El mismo día, renuncié a mi puesto como Rabino. El Comité de miembros estaba consternado. Ellos me pedían francamente que no renunciara y me ofrecían un salario mayor. Luego yo, con toda franqueza, les testifiqué como Jesús era el Mesías prometido y mi Redentor personal.

Inmediatamente vino la persecución, aunque no me intimidó en ninguna manera, pues ya la estaba esperando. Fui apedreado en la calle y tuve que quedarme en la cama por algún tiempo mientras el doctor venia dos veces al día para atender y curar mis heridas. Cuando mis compañeros judíos vieron que la persecución no me movió, intentaron otro plan: Un judío prominente ofreció adoptarme como su hijo y heredero dado que renunciara al Cristianismo. Yo le dije: “Si puedes darle paz a mi alma, procurar por mí la presencia de Dios y perdonar mis pecados, regresare al judaísmo.»
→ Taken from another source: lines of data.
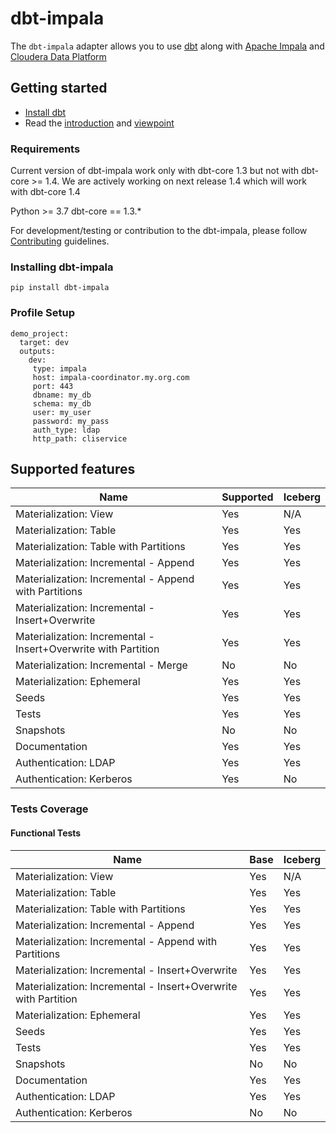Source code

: # dbt-impala

The `dbt-impala` adapter allows you to use [dbt](https://www.getdbt.com/) along with [Apache Impala](https://impala.apache.org/) and [Cloudera Data Platform](https://cloudera.com)


## Getting started

- [Install dbt](https://docs.getdbt.com/docs/installation)
- Read the [introduction](https://docs.getdbt.com/docs/introduction/) and [viewpoint](https://docs.getdbt.com/docs/about/viewpoint/)

### Requirements

Current version of dbt-impala work only with dbt-core 1.3 but not with dbt-core >= 1.4.
We are actively working on next release 1.4 which will work with dbt-core 1.4

Python >= 3.7
dbt-core == 1.3.*

For development/testing or contribution to the dbt-impala, please follow [Contributing](CONTRIBUTING.md) guidelines.

### Installing dbt-impala

`pip install dbt-impala`

### Profile Setup

```
demo_project:
  target: dev
  outputs:
    dev:
     type: impala
     host: impala-coordinator.my.org.com
     port: 443
     dbname: my_db
     schema: my_db
     user: my_user
     password: my_pass
     auth_type: ldap
     http_path: cliservice
```

## Supported features
| Name | Supported | Iceberg |
|------|-----------|---------|
|Materialization: View|Yes| N/A |
|Materialization: Table|Yes| Yes |
|Materialization: Table with Partitions |Yes| Yes |
|Materialization: Incremental - Append|Yes| Yes |
|Materialization: Incremental - Append with Partitions |Yes| Yes |
|Materialization: Incremental - Insert+Overwrite |Yes| Yes |
|Materialization: Incremental - Insert+Overwrite with Partition |Yes| Yes |
|Materialization: Incremental - Merge|No| No |
|Materialization: Ephemeral|Yes| Yes |
|Seeds|Yes| Yes |
|Tests|Yes| Yes |
|Snapshots|No| No |
|Documentation|Yes| Yes |
|Authentication: LDAP|Yes| Yes |
|Authentication: Kerberos|Yes| No |

### Tests Coverage

#### Functional Tests
| Name | Base | Iceberg |
|------|------|---------|
|Materialization: View|Yes| N/A |
|Materialization: Table|Yes| Yes |
|Materialization: Table with Partitions |Yes| Yes |
|Materialization: Incremental - Append|Yes| Yes |
|Materialization: Incremental - Append with Partitions |Yes| Yes |
|Materialization: Incremental - Insert+Overwrite |Yes| Yes |
|Materialization: Incremental - Insert+Overwrite with Partition |Yes| Yes |
|Materialization: Ephemeral|Yes| Yes |
|Seeds|Yes| Yes |
|Tests|Yes| Yes |
|Snapshots|No| No |
|Documentation| Yes | Yes |
|Authentication: LDAP|Yes| Yes |
|Authentication: Kerberos|No| No |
Más tarde, cuando estaba en tal peligro y no sabía a donde ir, conocí un misionero americano en una tienda cristiana. Habló conmigo en hebreo y cuando escuchó que era convertido y que peligraba mi vida, me aconsejó que fuera inmediatamente a Beirut en Siria y me dio una carta de introducción para el Pastor de la iglesia evangélica. Fui allí, y dos meses después, fui bautizado. Poco después entre a la Escuela Bíblica y después de pasar la examinación, regresé a Palestina para trabajar entre mi propia gente, testificándoles del Señor Jesucristo.

Mi método de trabajo era de doble propósito: Primero, enseñaba pasajes del Antiguo Testamento que demostraban que el Señor Jesús es el verdadero y esperado Mesías de Israel. He encontrado más de doscientos pasajes que comprueban este hecho. Luego, enseñaba la superioridad del Nuevo Testamento a cuestión del Talmud. Las bendiciones de Dios descansaban sobre este método, y un número de hermanos a quienes les testifiqué han llegado a creer en el Señor Jesucristo como su Redentor.